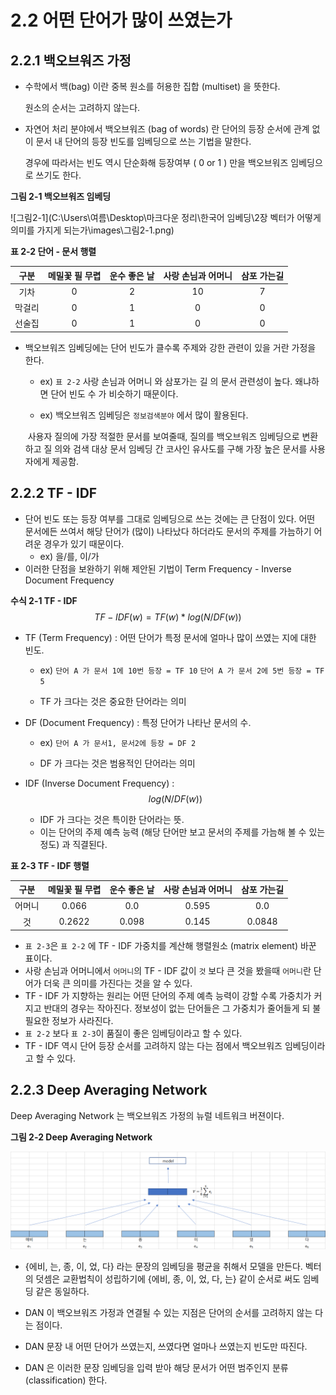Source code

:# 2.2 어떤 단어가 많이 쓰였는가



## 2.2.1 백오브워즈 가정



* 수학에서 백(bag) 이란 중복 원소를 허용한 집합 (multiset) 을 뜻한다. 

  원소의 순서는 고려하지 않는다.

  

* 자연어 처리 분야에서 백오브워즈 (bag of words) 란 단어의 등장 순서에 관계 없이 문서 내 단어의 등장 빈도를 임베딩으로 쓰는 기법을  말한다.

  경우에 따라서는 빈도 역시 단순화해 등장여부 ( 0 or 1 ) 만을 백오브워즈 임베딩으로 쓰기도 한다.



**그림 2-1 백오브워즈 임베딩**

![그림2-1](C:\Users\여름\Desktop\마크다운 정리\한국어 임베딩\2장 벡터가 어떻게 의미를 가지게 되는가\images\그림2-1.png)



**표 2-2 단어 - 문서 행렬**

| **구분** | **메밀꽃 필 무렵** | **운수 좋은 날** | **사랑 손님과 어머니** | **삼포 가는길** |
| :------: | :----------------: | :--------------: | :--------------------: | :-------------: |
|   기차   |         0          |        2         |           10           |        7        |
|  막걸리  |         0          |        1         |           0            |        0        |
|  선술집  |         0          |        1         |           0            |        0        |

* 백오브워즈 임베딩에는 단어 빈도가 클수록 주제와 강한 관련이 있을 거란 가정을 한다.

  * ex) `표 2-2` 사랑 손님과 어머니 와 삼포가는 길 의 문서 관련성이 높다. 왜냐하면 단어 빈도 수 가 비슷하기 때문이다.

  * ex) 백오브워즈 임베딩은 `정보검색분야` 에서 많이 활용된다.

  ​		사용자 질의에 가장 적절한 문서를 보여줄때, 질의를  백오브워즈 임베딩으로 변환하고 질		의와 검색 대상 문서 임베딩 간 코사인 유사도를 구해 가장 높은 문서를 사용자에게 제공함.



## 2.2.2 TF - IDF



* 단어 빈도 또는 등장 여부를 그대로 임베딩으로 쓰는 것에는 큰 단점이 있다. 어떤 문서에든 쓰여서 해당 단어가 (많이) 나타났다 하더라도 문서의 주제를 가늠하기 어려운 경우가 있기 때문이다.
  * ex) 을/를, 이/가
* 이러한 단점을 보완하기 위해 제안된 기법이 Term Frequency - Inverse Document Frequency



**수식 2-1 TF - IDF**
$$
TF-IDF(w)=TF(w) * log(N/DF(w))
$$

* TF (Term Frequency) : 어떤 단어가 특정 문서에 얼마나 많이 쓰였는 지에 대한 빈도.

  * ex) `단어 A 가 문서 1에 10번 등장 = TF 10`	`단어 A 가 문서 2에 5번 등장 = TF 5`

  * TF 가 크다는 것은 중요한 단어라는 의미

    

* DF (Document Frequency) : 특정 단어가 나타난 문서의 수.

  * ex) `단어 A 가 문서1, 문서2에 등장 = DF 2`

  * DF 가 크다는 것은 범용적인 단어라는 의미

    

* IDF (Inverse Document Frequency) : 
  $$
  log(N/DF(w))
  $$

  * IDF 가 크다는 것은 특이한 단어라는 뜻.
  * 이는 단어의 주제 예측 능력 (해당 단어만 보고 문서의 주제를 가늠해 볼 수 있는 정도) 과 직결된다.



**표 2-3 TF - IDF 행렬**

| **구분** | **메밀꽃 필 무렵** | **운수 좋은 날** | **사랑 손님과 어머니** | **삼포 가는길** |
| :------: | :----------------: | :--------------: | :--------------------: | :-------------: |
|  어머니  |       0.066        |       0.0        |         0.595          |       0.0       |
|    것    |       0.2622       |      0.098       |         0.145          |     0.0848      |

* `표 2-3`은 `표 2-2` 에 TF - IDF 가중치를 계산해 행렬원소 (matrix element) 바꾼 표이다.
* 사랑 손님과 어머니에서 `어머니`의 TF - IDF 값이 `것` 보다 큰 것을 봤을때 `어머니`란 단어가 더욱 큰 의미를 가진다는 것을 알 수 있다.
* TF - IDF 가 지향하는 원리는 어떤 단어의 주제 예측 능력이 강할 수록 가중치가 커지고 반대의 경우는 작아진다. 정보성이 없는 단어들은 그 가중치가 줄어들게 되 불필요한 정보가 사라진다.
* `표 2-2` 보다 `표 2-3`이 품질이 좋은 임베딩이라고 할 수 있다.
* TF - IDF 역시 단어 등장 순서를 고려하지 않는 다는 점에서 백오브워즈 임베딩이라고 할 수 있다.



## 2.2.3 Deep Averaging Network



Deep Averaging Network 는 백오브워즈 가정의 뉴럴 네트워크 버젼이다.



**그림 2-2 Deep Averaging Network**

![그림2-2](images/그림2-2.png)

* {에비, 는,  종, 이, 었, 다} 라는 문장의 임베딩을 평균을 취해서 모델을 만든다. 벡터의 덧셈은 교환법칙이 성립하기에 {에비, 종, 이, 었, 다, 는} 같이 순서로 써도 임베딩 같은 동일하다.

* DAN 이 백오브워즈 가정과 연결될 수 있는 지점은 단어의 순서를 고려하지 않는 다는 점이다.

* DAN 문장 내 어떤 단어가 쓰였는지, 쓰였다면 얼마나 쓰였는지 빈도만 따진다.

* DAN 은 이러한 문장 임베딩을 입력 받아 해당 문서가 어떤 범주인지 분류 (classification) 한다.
________
» **YOUR ASSIGNMENT**
Your reply should hold every line from the data that contains "때문이다", copied in full.

» **RESULT OF THIS TASK**
  * ex) `표 2-2` 사랑 손님과 어머니 와 삼포가는 길 의 문서 관련성이 높다. 왜냐하면 단어 빈도 수 가 비슷하기 때문이다.
* 단어 빈도 또는 등장 여부를 그대로 임베딩으로 쓰는 것에는 큰 단점이 있다. 어떤 문서에든 쓰여서 해당 단어가 (많이) 나타났다 하더라도 문서의 주제를 가늠하기 어려운 경우가 있기 때문이다.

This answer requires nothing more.